Komisja Wspólna Rządu i Episkopatu wciąż potrzebna

KAI |

publikacja 05.08.2009 14:53

Komisja Wspólna Rządu i Episkopatu jest wciąż potrzebna - podkreśla Rzecznik KEP ks. Józef Kloch. 5 sierpnia mija 60. rocznica pierwszego posiedzenia tego gremium.

ks. Józef Kloch Henryk Przendziono/ Agencja GN ks. Józef Kloch
rzecznik Episkopatu Polski

W rozmowie z KAI ks. Kloch przypominając historię powstania Komisji Wspólnej zwrócił uwagę, że kard. Stefan Wyszyński, Prymas Polski, był zdania, iż dialog nawet w rządem komunistycznym należy prowadzić. - Miał rację. W innych krajach bloku wschodniego zlikwidowano wiele zgromadzeń zakonnych, w Polsce tak się nie stało. Z pewnością m.in. z racji prowadzenia dialogu - uważa rzecznik Episkopatu.

Jak przypomina już po pierwszym posiedzeniu, które miało miejsce 5 sierpnia 1949 roku, wydano „Dekret o ochronie wolności sumienia i wyznania”. Dokument podstawowy dla działalności Kościoła w Polsce i możności wyznawania swojej wiary.
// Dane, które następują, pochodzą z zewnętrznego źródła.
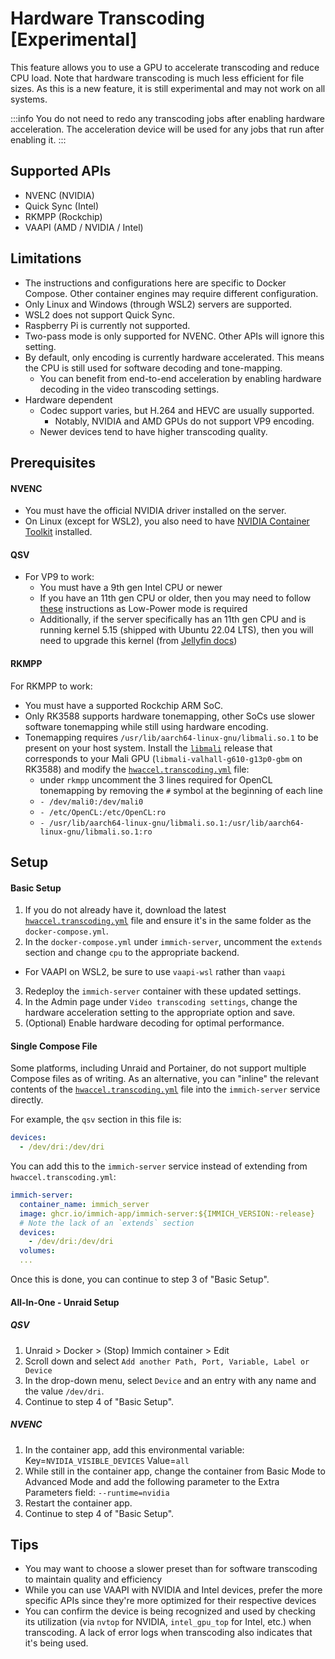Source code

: # Hardware Transcoding [Experimental]

This feature allows you to use a GPU to accelerate transcoding and reduce CPU load.
Note that hardware transcoding is much less efficient for file sizes.
As this is a new feature, it is still experimental and may not work on all systems.

:::info
You do not need to redo any transcoding jobs after enabling hardware acceleration. The acceleration device will be used for any jobs that run after enabling it.
:::

## Supported APIs

- NVENC (NVIDIA)
- Quick Sync (Intel)
- RKMPP (Rockchip)
- VAAPI (AMD / NVIDIA / Intel)

## Limitations

- The instructions and configurations here are specific to Docker Compose. Other container engines may require different configuration.
- Only Linux and Windows (through WSL2) servers are supported.
- WSL2 does not support Quick Sync.
- Raspberry Pi is currently not supported.
- Two-pass mode is only supported for NVENC. Other APIs will ignore this setting.
- By default, only encoding is currently hardware accelerated. This means the CPU is still used for software decoding and tone-mapping.
  - You can benefit from end-to-end acceleration by enabling hardware decoding in the video transcoding settings.
- Hardware dependent
  - Codec support varies, but H.264 and HEVC are usually supported.
    - Notably, NVIDIA and AMD GPUs do not support VP9 encoding.
  - Newer devices tend to have higher transcoding quality.

## Prerequisites

#### NVENC

- You must have the official NVIDIA driver installed on the server.
- On Linux (except for WSL2), you also need to have [NVIDIA Container Toolkit][nvct] installed.

#### QSV

- For VP9 to work:
  - You must have a 9th gen Intel CPU or newer
  - If you have an 11th gen CPU or older, then you may need to follow [these][jellyfin-lp] instructions as Low-Power mode is required
  - Additionally, if the server specifically has an 11th gen CPU and is running kernel 5.15 (shipped with Ubuntu 22.04 LTS), then you will need to upgrade this kernel (from [Jellyfin docs][jellyfin-kernel-bug])

#### RKMPP

For RKMPP to work:

- You must have a supported Rockchip ARM SoC.
- Only RK3588 supports hardware tonemapping, other SoCs use slower software tonemapping while still using hardware encoding.
- Tonemapping requires `/usr/lib/aarch64-linux-gnu/libmali.so.1` to be present on your host system. Install the [`libmali`][libmali-rockchip] release that corresponds to your Mali GPU (`libmali-valhall-g610-g13p0-gbm` on RK3588) and modify the [`hwaccel.transcoding.yml`][hw-file] file:
  - under `rkmpp` uncomment the 3 lines required for OpenCL tonemapping by removing the `#` symbol at the beginning of each line
  - `- /dev/mali0:/dev/mali0`
  - `- /etc/OpenCL:/etc/OpenCL:ro`
  - `- /usr/lib/aarch64-linux-gnu/libmali.so.1:/usr/lib/aarch64-linux-gnu/libmali.so.1:ro`

## Setup

#### Basic Setup

1. If you do not already have it, download the latest [`hwaccel.transcoding.yml`][hw-file] file and ensure it's in the same folder as the `docker-compose.yml`.
2. In the `docker-compose.yml` under `immich-server`, uncomment the `extends` section and change `cpu` to the appropriate backend.

- For VAAPI on WSL2, be sure to use `vaapi-wsl` rather than `vaapi`

3. Redeploy the `immich-server` container with these updated settings.
4. In the Admin page under `Video transcoding settings`, change the hardware acceleration setting to the appropriate option and save.
5. (Optional) Enable hardware decoding for optimal performance.

#### Single Compose File

Some platforms, including Unraid and Portainer, do not support multiple Compose files as of writing. As an alternative, you can "inline" the relevant contents of the [`hwaccel.transcoding.yml`][hw-file] file into the `immich-server` service directly.

For example, the `qsv` section in this file is:

```yaml
devices:
  - /dev/dri:/dev/dri
```

You can add this to the `immich-server` service instead of extending from `hwaccel.transcoding.yml`:

```yaml
immich-server:
  container_name: immich_server
  image: ghcr.io/immich-app/immich-server:${IMMICH_VERSION:-release}
  # Note the lack of an `extends` section
  devices:
    - /dev/dri:/dev/dri
  volumes:
  ...
```

Once this is done, you can continue to step 3 of "Basic Setup".

#### All-In-One - Unraid Setup

##### QSV

1. Unraid > Docker > (Stop) Immich container > Edit
2. Scroll down and select `Add another Path, Port, Variable, Label or Device`
3. In the drop-down menu, select `Device` and an entry with any name and the value `/dev/dri`.
4. Continue to step 4 of "Basic Setup".

##### NVENC

1. In the container app, add this environmental variable: Key=`NVIDIA_VISIBLE_DEVICES` Value=`all`
2. While still in the container app, change the container from Basic Mode to Advanced Mode and add the following parameter to the Extra Parameters field: `--runtime=nvidia`
3. Restart the container app.
4. Continue to step 4 of "Basic Setup".

## Tips

- You may want to choose a slower preset than for software transcoding to maintain quality and efficiency
- While you can use VAAPI with NVIDIA and Intel devices, prefer the more specific APIs since they're more optimized for their respective devices
- You can confirm the device is being recognized and used by checking its utilization (via `nvtop` for NVIDIA, `intel_gpu_top` for Intel, etc.) when transcoding. A lack of error logs when transcoding also indicates that it's being used.

[hw-file]: https://github.com/immich-app/immich/releases/latest/download/hwaccel.transcoding.yml
[nvct]: https://docs.nvidia.com/datacenter/cloud-native/container-toolkit/latest/install-guide.html
[jellyfin-lp]: https://jellyfin.org/docs/general/administration/hardware-acceleration/intel/#configure-and-verify-lp-mode-on-linux
[jellyfin-kernel-bug]: https://jellyfin.org/docs/general/administration/hardware-acceleration/intel/#known-issues-and-limitations
[libmali-rockchip]: https://github.com/tsukumijima/libmali-rockchip/releases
Ks. Kloch przypomina, że wśród zagadnień, którymi zajmuje się Komisja Wspólna Rządu i Episkopatu, są wszelkie kwestie związane z relacją prawa kościelnego i państwowego. - Spoiwem są ludzie, z jednej strony obywatele a z drugiej wierni - mówi rzecznik Episkopatu. Wśród dyskutowanych spraw znalazły się m.in.: Konkordat, pielgrzymki papieskie, ale również kwestie np. związane z administrowaniem cmentarzy.

- Niektórzy w Polsce uważają, że Komisja stanowi przeżytek a jej spotkania przebiegają pod dyktando Kościoła. Nic bardziej błędnego. Nawet w laickiej Francji takie spotkania odbywają się przynajmniej raz w roku. Komisja ta jest wciąż potrzebna - uważa ks. Kloch.

Rzecznik przyznaje, że podczas spotkań nie brakuje problemów. Jak przypomina, jesienią 2008 roku podpisano wspólną deklarację dotyczącą rodzin wielodzietnych. - Istnienie dalekowzrocznej polityki prorodzinnej powinno być jednym z priorytetów państwa. Strona kościelna stara się wskazywać jak sytuacja powinna wyglądać - mówi ks. Kloch. Jednak, jak dodaje, wydaje się, że mimo wszystko takie kwestie rząd zaniedbuje. - Państwo ma w swoich rękach wiele narzędzi, w tym finansowych, które mogą tę politykę kształtować. To jeden z trudniejszych tematów - przyznaje.

Wśród kwestii, nad którymi dyskusja wciąż trwa, znajduje się m.in. sprawa ratyfikacji Konwencji Bioetycznej, w tym zagadnień związanych z zapłodnieniem pozaustrojowym in-vitro. - Jak na razie nie widać konsensusu społecznego czy zgody w Parlamencie, by kwestie te rozwiązać. Trudno się żyje w takim państwie, w którym tak podstawowe rzeczy nie są określone prawnie - stwierdza rzecznik Episkopatu.